Instructions to follow | One number should be the full reply: how many lines of the material below contain "James".

─── Data excerpts

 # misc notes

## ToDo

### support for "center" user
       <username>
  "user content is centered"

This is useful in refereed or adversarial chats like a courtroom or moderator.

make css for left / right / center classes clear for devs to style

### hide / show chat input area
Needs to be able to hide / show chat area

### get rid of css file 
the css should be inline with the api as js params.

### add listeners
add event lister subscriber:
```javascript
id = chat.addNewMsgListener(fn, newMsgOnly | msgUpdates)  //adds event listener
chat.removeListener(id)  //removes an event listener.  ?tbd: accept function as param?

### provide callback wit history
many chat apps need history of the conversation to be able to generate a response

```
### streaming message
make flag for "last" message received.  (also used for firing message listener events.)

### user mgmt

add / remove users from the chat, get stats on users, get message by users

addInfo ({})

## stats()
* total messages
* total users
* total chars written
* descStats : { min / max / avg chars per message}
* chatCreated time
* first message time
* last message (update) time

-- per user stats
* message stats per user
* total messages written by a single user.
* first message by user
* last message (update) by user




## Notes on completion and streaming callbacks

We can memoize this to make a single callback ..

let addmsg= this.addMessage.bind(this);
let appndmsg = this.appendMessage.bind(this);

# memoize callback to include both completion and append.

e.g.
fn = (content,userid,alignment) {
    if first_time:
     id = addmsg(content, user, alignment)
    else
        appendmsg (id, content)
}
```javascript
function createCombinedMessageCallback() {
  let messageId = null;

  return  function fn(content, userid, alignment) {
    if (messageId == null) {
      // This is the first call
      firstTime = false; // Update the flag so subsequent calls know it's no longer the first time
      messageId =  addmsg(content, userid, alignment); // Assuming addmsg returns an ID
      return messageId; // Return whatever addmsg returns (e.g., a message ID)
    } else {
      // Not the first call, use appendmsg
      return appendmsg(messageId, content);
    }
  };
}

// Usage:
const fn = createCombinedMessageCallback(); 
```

──────
─── Data excerpts

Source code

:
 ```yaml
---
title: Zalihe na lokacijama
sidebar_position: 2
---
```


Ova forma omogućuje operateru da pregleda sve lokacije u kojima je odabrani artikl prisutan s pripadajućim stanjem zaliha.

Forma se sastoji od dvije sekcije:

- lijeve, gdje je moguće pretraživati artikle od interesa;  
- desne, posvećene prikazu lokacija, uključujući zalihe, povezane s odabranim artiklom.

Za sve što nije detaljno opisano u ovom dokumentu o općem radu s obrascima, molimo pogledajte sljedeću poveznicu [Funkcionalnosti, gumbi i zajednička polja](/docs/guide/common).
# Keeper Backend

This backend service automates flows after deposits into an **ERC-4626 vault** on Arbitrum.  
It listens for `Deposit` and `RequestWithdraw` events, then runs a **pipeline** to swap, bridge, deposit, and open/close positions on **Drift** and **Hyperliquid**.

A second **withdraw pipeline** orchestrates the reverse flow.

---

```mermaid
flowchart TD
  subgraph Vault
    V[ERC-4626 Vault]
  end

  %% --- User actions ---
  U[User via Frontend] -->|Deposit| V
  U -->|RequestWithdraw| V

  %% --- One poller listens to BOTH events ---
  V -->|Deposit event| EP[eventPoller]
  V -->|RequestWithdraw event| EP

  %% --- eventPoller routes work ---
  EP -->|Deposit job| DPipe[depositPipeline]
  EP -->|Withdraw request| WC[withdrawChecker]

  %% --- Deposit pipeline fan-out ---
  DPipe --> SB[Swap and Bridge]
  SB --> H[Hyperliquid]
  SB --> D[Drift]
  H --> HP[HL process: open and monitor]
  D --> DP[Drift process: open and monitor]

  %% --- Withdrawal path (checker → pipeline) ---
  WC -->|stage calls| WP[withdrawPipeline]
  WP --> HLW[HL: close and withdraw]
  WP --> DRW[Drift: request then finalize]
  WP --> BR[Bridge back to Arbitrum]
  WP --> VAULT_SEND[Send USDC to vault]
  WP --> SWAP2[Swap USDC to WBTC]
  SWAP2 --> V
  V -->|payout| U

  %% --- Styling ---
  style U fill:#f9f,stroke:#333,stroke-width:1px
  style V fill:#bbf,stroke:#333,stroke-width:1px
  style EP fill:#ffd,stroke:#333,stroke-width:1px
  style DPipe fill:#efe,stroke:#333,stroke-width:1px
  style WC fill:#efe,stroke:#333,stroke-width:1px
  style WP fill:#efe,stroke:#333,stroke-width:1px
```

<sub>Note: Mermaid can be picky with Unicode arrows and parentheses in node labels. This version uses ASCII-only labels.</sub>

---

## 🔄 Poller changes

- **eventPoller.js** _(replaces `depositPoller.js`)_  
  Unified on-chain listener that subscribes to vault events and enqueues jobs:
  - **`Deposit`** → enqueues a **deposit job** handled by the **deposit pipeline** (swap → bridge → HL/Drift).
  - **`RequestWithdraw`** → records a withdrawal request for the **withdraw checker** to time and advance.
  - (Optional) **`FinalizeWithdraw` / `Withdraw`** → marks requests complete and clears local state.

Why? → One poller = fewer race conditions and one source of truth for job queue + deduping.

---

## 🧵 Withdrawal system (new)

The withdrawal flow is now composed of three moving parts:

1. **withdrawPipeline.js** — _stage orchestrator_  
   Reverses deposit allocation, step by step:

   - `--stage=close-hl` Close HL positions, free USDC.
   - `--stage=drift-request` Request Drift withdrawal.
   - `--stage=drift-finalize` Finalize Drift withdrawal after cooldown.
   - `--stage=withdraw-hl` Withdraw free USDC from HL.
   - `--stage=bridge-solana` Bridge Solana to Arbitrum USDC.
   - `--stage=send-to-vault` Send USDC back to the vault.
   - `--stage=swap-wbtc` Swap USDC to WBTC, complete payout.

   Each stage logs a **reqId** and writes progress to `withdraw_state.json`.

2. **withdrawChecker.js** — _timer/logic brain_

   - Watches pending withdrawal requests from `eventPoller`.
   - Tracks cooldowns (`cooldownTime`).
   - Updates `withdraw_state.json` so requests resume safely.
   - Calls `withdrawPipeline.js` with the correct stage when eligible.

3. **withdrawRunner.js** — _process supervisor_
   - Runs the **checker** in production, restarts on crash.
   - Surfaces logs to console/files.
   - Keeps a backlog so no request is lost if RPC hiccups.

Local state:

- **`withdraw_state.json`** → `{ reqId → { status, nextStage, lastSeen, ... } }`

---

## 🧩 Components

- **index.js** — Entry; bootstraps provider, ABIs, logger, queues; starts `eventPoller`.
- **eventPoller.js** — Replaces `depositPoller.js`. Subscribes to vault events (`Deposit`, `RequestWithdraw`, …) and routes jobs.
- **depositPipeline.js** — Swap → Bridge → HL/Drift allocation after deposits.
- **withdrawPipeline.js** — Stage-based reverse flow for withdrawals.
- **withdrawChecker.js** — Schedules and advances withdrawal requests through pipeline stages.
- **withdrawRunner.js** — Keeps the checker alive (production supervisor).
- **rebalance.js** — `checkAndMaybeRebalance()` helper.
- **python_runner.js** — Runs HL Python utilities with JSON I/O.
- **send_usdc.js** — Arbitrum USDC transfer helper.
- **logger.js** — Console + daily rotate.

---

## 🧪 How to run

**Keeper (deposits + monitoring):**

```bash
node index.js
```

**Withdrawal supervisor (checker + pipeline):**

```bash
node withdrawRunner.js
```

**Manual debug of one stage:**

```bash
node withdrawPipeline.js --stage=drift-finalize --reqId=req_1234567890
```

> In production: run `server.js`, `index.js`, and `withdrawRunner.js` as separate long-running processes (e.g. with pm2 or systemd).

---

──────
─── Data excerpts

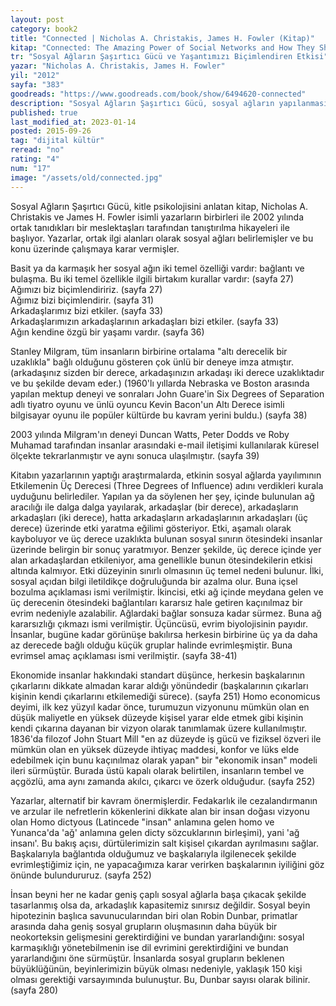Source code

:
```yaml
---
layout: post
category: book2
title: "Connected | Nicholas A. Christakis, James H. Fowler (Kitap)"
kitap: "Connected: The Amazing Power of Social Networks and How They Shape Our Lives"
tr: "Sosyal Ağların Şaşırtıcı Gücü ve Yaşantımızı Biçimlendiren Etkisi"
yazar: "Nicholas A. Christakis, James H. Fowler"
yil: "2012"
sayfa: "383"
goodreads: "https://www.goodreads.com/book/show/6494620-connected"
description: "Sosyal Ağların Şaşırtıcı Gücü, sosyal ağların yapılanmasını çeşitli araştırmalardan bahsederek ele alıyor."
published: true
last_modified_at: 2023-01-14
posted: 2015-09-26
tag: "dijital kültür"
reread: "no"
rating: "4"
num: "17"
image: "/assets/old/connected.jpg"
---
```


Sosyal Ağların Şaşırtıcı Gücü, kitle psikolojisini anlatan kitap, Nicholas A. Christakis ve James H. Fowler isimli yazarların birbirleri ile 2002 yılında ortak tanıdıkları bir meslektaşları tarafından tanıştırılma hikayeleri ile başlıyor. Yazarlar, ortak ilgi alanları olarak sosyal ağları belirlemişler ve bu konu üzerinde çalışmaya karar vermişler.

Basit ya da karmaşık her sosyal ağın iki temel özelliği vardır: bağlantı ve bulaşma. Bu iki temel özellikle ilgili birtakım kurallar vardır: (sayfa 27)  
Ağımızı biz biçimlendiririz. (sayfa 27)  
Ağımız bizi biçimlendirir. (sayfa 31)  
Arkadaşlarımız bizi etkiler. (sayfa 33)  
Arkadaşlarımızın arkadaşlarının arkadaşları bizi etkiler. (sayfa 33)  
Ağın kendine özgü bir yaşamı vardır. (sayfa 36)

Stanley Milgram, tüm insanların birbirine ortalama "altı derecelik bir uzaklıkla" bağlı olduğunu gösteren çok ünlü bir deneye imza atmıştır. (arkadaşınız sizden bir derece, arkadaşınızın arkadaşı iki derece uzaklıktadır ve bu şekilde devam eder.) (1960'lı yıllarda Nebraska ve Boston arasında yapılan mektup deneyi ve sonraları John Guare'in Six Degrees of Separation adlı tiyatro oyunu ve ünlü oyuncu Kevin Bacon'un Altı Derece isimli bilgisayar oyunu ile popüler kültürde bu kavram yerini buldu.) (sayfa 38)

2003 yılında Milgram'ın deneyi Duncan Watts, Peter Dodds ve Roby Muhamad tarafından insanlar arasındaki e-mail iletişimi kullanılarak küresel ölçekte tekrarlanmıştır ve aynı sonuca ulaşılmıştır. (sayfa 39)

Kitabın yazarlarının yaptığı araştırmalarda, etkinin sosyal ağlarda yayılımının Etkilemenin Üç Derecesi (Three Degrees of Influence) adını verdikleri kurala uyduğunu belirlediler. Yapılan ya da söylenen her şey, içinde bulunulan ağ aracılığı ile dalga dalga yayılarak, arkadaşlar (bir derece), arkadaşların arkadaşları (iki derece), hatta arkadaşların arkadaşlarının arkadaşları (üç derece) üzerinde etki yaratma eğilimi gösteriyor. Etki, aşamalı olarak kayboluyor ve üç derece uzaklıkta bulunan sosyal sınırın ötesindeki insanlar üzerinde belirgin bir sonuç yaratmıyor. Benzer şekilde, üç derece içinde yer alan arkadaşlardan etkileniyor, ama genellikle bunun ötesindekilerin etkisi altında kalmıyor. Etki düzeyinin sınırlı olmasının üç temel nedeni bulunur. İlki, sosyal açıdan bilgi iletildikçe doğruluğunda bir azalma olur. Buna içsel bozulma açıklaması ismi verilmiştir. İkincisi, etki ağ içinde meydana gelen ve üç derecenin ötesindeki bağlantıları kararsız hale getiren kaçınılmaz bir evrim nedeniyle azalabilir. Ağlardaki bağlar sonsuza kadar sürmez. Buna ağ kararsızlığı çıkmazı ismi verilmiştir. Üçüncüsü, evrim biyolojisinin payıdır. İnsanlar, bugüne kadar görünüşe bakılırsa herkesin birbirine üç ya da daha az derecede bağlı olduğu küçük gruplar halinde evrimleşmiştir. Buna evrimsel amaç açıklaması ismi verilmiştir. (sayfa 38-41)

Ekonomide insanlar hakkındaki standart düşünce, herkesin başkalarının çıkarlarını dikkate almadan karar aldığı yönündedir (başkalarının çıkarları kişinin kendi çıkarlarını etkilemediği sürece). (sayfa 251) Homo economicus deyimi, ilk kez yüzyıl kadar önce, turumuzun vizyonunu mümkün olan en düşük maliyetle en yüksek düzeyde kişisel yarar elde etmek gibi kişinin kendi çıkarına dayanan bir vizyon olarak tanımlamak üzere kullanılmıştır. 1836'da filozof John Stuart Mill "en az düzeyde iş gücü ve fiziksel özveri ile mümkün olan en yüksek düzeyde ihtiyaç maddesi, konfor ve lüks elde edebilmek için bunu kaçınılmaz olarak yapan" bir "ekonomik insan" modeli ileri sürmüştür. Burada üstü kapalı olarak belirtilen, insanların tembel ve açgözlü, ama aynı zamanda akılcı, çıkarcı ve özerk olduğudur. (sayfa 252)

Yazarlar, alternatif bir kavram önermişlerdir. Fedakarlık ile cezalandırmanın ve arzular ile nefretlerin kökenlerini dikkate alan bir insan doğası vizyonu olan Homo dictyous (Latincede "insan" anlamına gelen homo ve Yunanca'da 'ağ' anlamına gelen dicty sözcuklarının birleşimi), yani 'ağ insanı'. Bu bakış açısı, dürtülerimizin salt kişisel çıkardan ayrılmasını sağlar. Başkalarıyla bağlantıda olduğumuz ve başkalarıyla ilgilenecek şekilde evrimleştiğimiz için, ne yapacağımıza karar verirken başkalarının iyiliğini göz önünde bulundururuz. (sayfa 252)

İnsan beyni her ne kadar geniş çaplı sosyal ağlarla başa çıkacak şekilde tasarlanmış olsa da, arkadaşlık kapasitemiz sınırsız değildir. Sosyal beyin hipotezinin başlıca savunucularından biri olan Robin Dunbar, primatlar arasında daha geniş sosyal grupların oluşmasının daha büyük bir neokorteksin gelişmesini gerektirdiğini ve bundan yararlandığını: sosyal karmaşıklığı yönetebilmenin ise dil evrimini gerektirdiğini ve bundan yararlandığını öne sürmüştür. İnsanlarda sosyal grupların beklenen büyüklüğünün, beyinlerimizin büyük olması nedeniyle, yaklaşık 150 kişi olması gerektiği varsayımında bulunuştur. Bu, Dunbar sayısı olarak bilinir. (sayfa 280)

──────

Result | 3